### [TASK INSTRUCTIONS]
The answer must be every line of the data that holds the word "doneTask".

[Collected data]
--
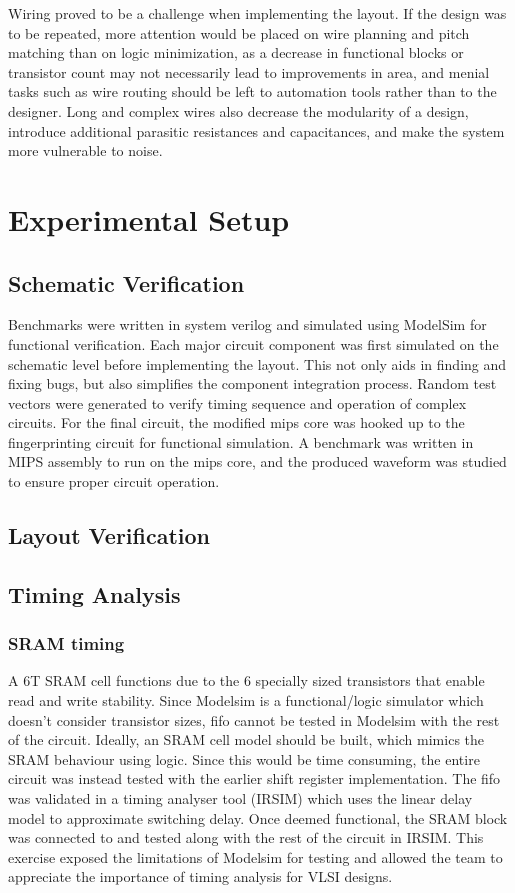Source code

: \documentclass[12pt,journal,compsoc]{IEEEtran}
\begin{document}
Wiring proved to be a challenge when implementing the layout. If the design was to be repeated, more attention would be placed on wire planning and pitch matching than on logic minimization, as a decrease in functional blocks or transistor count may not necessarily lead to improvements in area, and menial tasks such as wire routing should be left to automation tools rather than to the designer. Long and complex wires also decrease the modularity of a design, introduce additional parasitic resistances and capacitances, and make the system more vulnerable to noise.


\section{Experimental Setup}
\subsection{Schematic Verification}
Benchmarks were written in system verilog and simulated using ModelSim for functional verification. Each major circuit component was first simulated on the schematic level before implementing the layout. This not only aids in finding and fixing bugs, but also simplifies the component integration process. Random test vectors were generated to verify timing sequence and operation of complex circuits.
For the final circuit, the modified mips core was hooked up to the fingerprinting circuit for functional simulation. A benchmark was written in MIPS assembly to run on the mips core, and the produced waveform was studied to ensure proper circuit operation. 

\subsection{Layout Verification}
\subsection{Timing Analysis}
\subsubsection {SRAM timing}
A 6T SRAM cell functions due to the 6 specially sized transistors that enable read and write stability. Since Modelsim is a functional/logic simulator which doesn’t consider transistor sizes, fifo cannot be tested in Modelsim with the rest of the circuit. Ideally, an SRAM cell model should be built, which mimics the SRAM behaviour using logic. Since this would be time consuming, the entire circuit was instead tested with the earlier shift register implementation. The fifo was validated in a timing analyser tool (IRSIM) which uses the linear delay model to approximate switching delay. Once deemed functional, the SRAM block was connected to and tested along with the rest of the circuit in IRSIM. This exercise exposed the limitations of Modelsim for testing and allowed the team to appreciate the importance of timing analysis for VLSI designs.
\end{document}
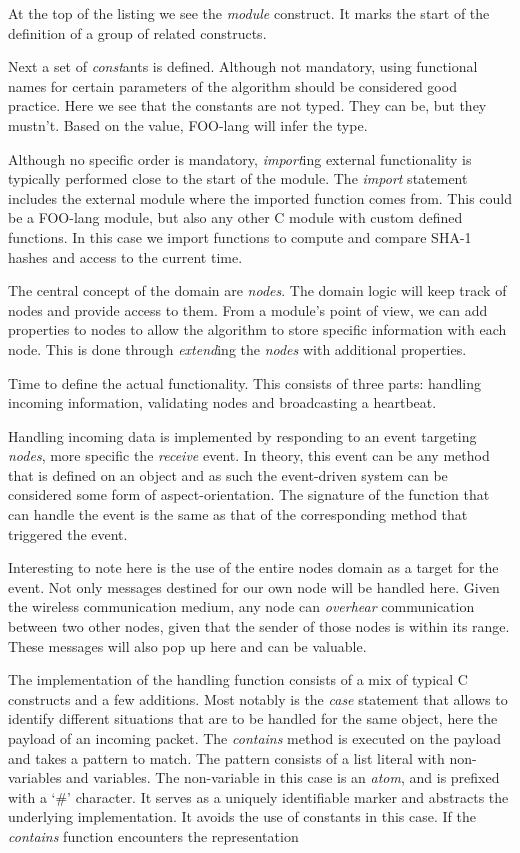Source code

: \documentclass[conference]{IEEEtran}
\begin{document}
At the top of the listing we see the \emph{module} construct. It marks the
start of the definition of a group of related constructs.

Next a set of \emph{const}ants is defined. Although not mandatory, using
functional names for certain parameters of the algorithm should be considered
good practice. Here we see that the constants are not typed. They can be, but
they mustn't. Based on the value, FOO-lang will infer the type.

Although no specific order is mandatory, \emph{import}ing external
functionality is typically performed close to the start of the module. The
\emph{import} statement includes the external module where the imported
function comes from. This could be a FOO-lang module, but also any other C
module with custom defined functions. In this case we import functions to
compute and compare SHA-1 hashes and access to the current time.

The central concept of the domain are \emph{nodes}. The domain logic will keep
track of nodes and provide access to them. From a module's point of view, we
can add properties to nodes to allow the algorithm to store specific
information with each node. This is done through \emph{extend}ing the
\emph{nodes} with additional properties.

Time to define the actual functionality. This consists of three parts: handling
incoming information, validating nodes and broadcasting a heartbeat.

Handling incoming data is implemented by responding to an event targeting
\emph{nodes}, more specific the \emph{receive} event. In theory, this event can
be any method that is defined on an object and as such the event-driven system
can be considered some form of aspect-orientation. The signature of the
function that can handle the event is the same as that of the corresponding
method that triggered the event.

Interesting to note here is the use of the entire nodes domain as a target for
the event. Not only messages destined for our own node will be handled here.
Given the wireless communication medium, any node can \emph{overhear}
communication between two other nodes, given that the sender of those nodes is
within its range. These messages will also pop up here and can be valuable.

The implementation of the handling function consists of a mix of typical C
constructs and a few additions. Most notably is the \emph{case} statement that
allows to identify different situations that are to be handled for the same
object, here the payload of an incoming packet. The \emph{contains} method is
executed on the payload and takes a pattern to match. The pattern consists of a
list literal with non-variables and variables. The non-variable in this case is
an \emph{atom}, and is prefixed with a `\#' character. It serves as a uniquely
identifiable marker and abstracts the underlying implementation. It avoids the
use of constants in this case. If the \emph{contains} function encounters the
representation
\end{document}
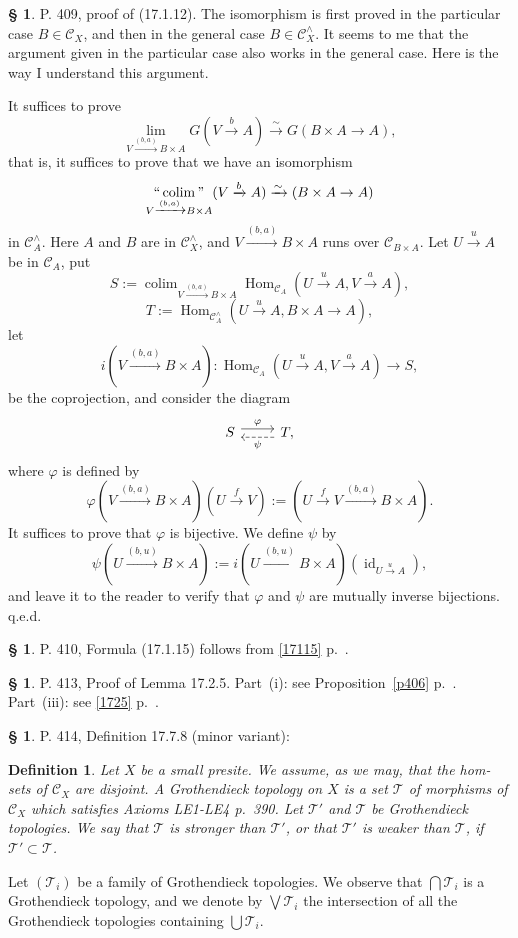\documentclass[12pt]{article}
\newtheorem{df}[thm]{Definition}%
\theoremstyle{remark}
\theoremstyle{definition}
\newtheorem{s}[thm]{\S}
\newcommand{\cc}{\mathcal}
\newcommand{\C}{\mathcal C}
\newcommand{\xr}{\xrightarrow}
\newcommand{\mv}{ (minor variant)}
\DeclareMathOperator*{\coli}{colim}
\DeclareMathOperator*{\co}{colim}
\DeclareMathOperator*{\ic}{``\coli"}
\DeclareMathOperator{\id}{id}
\DeclareMathOperator{\Hom}{Hom}%
\begin{document}
%
%
\begin{s} 
P. 409, proof of (17.1.12). The isomorphism is first proved in the particular case $B\in\C_X$, and then in the general case $B\in\C_X^\wedge$. It seems to me that the argument given in the particular case also works in the general case. Here is the way I understand this argument. 

It suffices to prove 
$$
\lim_{V\xr{(b,a)}B\times A}G(V\xr b A)\xr\sim G(B\times A\to A),
$$
that is, it suffices to prove that we have an isomorphism 
$$
\ic_{V\xr{(b,a)}B\times A}(V\xr b A)\xr\sim(B\times A\to A)
$$ 
in $\C_A^\wedge$. Here $A$ and $B$ are in $\C_X^\wedge$, and $V\xr{(b,a)}B\times A$ runs over $\C_{B\times A}$. Let $U\xr u A$ be in $\C_A$, put 
$$
S:=\displaystyle\co_{V\xr{(b,a)}B\times A}\Hom_{\C_A}(U\xr u A,V\xr a A),
$$ 
$$
T:=\Hom_{\C_A^\wedge}(U\xr u A,B\times A\to A),
$$ 
let 
$$
i(V\xr{(b,a)}B\times A):\Hom_{\C_A}(U\xr u A,V\xr a A)\to S,
$$ 
be the coprojection, and consider the diagram 
$$
\begin{tikzcd}
%
S\ar[yshift=.7ex]{r}{\varphi}&T,\ar[yshift=-.7ex,dashed]{l}{\psi}
%
\end{tikzcd}
$$ 
where $\varphi$ is defined by 
$$
\varphi(V\xr{(b,a)}B\times A)(U\xr fV):=(U\xr fV\xr{(b,a)}B\times A).
$$
It suffices to prove that $\varphi$ is bijective. We define $\psi$ by 
$$
\psi(U\xr{(b,u)}B\times A):=i(U\xr{(b,u)}B\times A)(\id_{U\xr uA}),
$$ 
and leave it to the reader to verify that $\varphi$ and $\psi$ are mutually inverse bijections. q.e.d.
\end{s}
%
%
\begin{s}\label{17115b}
P. 410, Formula (17.1.15) follows from \eqref{17115} p.~\pageref{17115}.
\end{s}
%
%
\begin{s}\label{1725b}
P. 413, Proof of Lemma 17.2.5. Part~(i): see Proposition~\ref{p406} p.~\pageref{p406}. Part~(iii): see \eqref{1725} p.~\pageref{1725}.
\end{s}
%
%
\begin{s} 
P. 414, Definition 17.7.8\mv:
%
\begin{df}\label{1778}
Let $X$ be a small presite. We assume, as we may, that the hom-sets of $\C_X$ are disjoint. A {\em Grothendieck topology} on $X$ is a set $\cc T$ of morphisms of $\C_X$ which satisfies Axioms LE1-LE4 p.~390. Let $\cc T'$ and $\cc T$ be Grothendieck topologies. We say that $\cc T$ is {\em stronger than} $\cc T'$, or that $\cc T'$ is {\em weaker than} $\cc T$, if $\cc T'\subset\cc T$. 
\end{df}
%
Let $(\cc T_i)$ be a family of Grothendieck topologies. We observe that $\bigcap\cc T_i$ is a Grothendieck topology, and we denote by $\bigvee\cc T_i$ the intersection of all the Grothendieck topologies containing $\bigcup\cc T_i$.
\end{s}
\end{document}
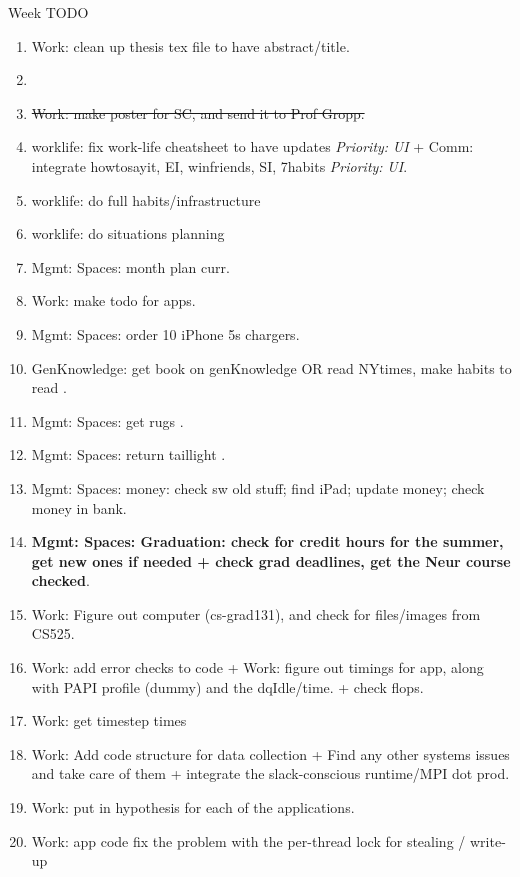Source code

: \documentclass[serif,mathserif,final]{beamer}
\newcommand{\doneTask}[1]{\item \sout{#1}}
\newcommand{\priority}[1]{\textit{Priority:} \textit{#1}}
\begin{document}
\begin{frame}{}
\begin{columns}[t]
\begin{column}{0.50\linewidth}
\begin{block}{ Week TODO} 

\begin{enumerate} 
\tiny \item \tiny Work: clean up thesis tex file to have abstract/title.  
\item \tiny \doneTask{Work: make poster for SC, and send it to Prof Gropp.}

\item \tiny worklife: fix work-life cheatsheet to have updates 
\priority{UI} + Comm: integrate howtosayit, EI, winfriends, SI, 7habits \priority{UI}. 
\item \tiny worklife: do full habits/infrastructure 
\item \tiny worklife: do situations planning 
\item \tiny Mgmt: Spaces: month plan curr.  
\item \tiny Work: make todo for apps. 
\item \tiny Mgmt: Spaces: order 10 iPhone 5s chargers.
\item \tiny GenKnowledge: get book on genKnowledge OR read NYtimes, make habits to read . 
\item \tiny Mgmt: Spaces: get rugs . 
\item \tiny Mgmt: Spaces: return taillight . 
\item \tiny Mgmt: Spaces: money: check sw old stuff; find iPad; update
  money; check money in bank. 
\item \tiny \textbf{Mgmt: Spaces: Graduation: check for credit hours
  for the summer, get new ones if needed + check grad deadlines, get
  the Neur course checked}. 
\item \tiny Work: Figure out computer (cs-grad131), and check for files/images from CS525. 

\item \tiny Work: add error checks to code + Work: figure out timings
  for app, along with PAPI profile (dummy) and the dqIdle/time. + check flops. 
\item \tiny Work: get timestep times 

\item \tiny Work: Add code structure for data collection + Find any
  other systems issues and take care of them + integrate the
  slack-conscious runtime/MPI dot prod. 
\item \tiny Work: put in hypothesis for each of the applications. 
\item \tiny Work: app code fix the problem with the per-thread lock
  for stealing / write-up 


\end{enumerate}
\end{block}
\end{column}
\end{columns}
\end{frame}
\end{document}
--
### [SOLVED PROBLEM]
\newcommand{\doneTask}[1]{\item \sout{#1}}
\item \tiny \doneTask{Work: make poster for SC, and send it to Prof Gropp.}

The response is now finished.